# Wills Creek Dam



## dcnewco (Jan 5, 2012)

It's been two months since conditions have been favorable to fish at or near the Wills Creek Dam. The gage height and the flow downstream are finally settled. I'll be hitting the dam after work in the morning. Anybody been down there the last couple of days?


----------



## I_WALL_I (Apr 27, 2006)

No, but planning to SOON.. the water is green/clear for the first time in a awhile.. Followed it from Plainfield to Salt Fork, LOOKS GOOD! the backwaters are producing crappie in a few spots according to a tight-lipped local.. The Tusc. near Coshocton and the Walhonding look great, will be hitting a few spots this next week. The river levels are still a little high, but receding quickly- good time to maybe hit a creek mouth Muskingum looks pretty good too!!


----------



## dcnewco (Jan 5, 2012)

I spent an hour down at the dam early this morning and caught three, all under 16 inches. The flow was still a little fast coming out of the dam but it is fishable. Next weekend should be good!


----------



## I_WALL_I (Apr 27, 2006)

3 vehicles there around lunch, didnt stop, water looked good!


----------



## Doboy (Oct 13, 2008)

I heard a rumor 'bout that little creek that flows through Trinway, into the Muskingum somewhere,,, about 1/2mi South of rt16. I've been driving over that bridge for 35 years, going to hunting camp, and NEVER had a chance to fish there! Sure looks like a good spot!
I only seen 1 boat, 1 guy with poles, during the 4 day muzzel season???
Anybody have any up-to-date fish stories,,, around Dresden?
I'll never get to fish there,,, just curious.

Thanks


----------



## dcnewco (Jan 5, 2012)

I know exactly where you are talking about, Doboy. Although I have never fished there, I have several buddies that used to years ago. They always claimed that creek was smallmouth heaven. I can remember a guy telling me to fish near the old Longenberger plant.

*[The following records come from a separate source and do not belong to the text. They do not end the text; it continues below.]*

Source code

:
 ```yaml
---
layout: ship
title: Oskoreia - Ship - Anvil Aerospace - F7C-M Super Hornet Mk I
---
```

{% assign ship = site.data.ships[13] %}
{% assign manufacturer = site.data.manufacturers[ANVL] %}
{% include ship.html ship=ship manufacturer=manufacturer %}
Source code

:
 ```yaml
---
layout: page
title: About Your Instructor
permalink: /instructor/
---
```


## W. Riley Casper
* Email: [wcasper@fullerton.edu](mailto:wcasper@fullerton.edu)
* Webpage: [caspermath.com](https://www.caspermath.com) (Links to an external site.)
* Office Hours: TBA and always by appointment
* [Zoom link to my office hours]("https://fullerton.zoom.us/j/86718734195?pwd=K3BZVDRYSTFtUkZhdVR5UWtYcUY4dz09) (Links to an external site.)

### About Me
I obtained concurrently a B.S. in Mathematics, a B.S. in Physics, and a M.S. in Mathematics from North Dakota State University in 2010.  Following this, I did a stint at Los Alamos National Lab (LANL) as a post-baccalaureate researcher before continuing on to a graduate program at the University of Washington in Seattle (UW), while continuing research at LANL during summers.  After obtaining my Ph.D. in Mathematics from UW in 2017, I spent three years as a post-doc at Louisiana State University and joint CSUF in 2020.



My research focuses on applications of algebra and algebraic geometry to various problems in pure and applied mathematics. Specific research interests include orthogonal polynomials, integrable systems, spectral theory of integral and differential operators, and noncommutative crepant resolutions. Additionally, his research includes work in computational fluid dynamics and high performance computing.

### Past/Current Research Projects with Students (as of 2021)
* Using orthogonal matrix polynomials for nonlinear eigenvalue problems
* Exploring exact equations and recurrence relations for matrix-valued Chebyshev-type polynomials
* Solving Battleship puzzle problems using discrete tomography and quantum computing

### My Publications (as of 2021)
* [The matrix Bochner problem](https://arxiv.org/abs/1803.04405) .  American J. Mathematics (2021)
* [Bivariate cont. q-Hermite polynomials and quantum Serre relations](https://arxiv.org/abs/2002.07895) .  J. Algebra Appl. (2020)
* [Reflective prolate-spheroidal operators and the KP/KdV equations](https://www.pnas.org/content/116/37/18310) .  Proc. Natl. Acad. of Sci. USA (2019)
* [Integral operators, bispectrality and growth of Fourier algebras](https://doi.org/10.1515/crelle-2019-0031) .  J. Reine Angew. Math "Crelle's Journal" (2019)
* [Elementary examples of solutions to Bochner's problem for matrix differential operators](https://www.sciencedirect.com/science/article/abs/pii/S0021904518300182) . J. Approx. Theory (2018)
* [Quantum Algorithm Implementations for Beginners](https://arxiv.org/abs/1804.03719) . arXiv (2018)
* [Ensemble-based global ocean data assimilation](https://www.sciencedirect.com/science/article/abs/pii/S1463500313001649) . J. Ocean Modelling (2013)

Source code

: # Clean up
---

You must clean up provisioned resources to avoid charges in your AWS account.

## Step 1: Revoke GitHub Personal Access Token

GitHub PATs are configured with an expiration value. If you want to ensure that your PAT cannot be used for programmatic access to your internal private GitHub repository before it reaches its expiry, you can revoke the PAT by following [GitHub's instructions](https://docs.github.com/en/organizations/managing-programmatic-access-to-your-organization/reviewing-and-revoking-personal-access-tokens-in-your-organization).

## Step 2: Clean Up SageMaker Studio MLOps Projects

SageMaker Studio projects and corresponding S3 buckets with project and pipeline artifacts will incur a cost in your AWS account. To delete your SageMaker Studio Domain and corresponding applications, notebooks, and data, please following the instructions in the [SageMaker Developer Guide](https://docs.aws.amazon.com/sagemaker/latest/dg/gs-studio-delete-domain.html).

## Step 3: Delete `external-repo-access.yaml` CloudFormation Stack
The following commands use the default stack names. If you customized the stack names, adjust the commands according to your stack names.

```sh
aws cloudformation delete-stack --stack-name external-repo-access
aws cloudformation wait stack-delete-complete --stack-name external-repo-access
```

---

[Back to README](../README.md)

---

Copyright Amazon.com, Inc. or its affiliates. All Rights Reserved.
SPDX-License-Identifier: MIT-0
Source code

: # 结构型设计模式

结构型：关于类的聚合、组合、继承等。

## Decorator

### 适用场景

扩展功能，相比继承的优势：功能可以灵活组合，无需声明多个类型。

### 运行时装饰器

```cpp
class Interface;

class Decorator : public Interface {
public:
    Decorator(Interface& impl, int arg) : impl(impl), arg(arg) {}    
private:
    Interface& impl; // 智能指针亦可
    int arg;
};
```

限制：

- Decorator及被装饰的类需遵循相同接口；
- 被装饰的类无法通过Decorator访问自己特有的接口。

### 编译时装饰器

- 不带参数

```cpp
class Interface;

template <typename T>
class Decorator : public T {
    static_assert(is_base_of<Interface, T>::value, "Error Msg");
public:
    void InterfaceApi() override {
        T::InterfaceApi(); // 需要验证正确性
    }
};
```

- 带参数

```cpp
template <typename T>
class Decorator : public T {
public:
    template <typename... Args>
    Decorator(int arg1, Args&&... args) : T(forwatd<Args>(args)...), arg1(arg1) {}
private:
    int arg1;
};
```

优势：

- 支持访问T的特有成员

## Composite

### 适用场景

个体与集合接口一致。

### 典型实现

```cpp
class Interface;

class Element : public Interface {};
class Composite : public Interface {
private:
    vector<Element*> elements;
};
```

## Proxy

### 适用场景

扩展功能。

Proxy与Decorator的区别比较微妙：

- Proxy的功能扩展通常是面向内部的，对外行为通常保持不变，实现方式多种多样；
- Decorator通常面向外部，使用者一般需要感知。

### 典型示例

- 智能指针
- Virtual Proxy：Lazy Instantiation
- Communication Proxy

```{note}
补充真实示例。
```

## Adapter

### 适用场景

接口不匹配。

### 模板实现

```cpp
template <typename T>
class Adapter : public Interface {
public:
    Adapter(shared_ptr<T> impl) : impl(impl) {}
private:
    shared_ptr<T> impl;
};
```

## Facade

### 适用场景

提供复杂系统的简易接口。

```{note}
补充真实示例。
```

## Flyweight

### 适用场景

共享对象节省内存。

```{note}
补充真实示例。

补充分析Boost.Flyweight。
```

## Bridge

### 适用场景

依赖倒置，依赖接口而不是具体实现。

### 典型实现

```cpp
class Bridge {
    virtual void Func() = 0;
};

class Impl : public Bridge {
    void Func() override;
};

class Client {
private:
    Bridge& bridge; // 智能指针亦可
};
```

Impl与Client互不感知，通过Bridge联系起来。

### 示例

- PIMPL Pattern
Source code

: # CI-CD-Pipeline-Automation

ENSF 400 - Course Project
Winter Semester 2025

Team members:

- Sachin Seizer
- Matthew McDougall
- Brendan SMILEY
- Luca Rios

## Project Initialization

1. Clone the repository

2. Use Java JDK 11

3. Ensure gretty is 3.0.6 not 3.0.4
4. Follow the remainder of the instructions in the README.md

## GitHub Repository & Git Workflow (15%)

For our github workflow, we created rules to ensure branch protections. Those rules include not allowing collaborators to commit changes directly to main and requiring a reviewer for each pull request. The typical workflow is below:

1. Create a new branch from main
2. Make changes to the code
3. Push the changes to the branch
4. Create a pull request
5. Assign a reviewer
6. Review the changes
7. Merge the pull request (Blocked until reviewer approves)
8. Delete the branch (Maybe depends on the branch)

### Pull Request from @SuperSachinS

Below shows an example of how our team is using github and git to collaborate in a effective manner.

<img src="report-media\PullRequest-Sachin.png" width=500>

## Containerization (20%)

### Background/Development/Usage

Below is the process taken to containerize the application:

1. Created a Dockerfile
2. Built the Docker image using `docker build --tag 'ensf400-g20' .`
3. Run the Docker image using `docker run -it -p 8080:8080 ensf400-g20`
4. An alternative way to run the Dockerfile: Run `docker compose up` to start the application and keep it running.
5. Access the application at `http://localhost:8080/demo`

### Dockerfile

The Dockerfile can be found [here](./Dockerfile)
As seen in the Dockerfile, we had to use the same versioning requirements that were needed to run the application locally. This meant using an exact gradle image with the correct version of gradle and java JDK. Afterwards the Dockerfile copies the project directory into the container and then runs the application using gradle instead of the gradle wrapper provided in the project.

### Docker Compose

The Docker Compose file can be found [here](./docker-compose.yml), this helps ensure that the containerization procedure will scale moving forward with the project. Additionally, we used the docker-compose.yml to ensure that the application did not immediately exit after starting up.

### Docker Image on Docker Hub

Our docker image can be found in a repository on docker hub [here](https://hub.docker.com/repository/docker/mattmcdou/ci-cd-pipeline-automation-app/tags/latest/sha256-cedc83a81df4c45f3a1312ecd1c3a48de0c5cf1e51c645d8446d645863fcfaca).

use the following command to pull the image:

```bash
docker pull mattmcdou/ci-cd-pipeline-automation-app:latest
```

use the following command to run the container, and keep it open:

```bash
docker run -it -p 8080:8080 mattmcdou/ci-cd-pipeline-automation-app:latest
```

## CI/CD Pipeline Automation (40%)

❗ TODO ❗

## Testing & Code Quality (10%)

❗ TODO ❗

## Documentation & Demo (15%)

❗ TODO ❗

I am more into the walleye and saugeye at the dam. Never really cared for catching smallies.


----------



## Doboy (Oct 13, 2008)

dcnewco said:


> I know exactly where you are talking about, Doboy. Although I have never fished there, I have several buddies that used to years ago. They always claimed that creek was smallmouth heaven. I can remember a guy telling me to fish near the old Longenberger plant.
> 
> I am more into the walleye and saugeye at the dam. Never really cared for catching smallies.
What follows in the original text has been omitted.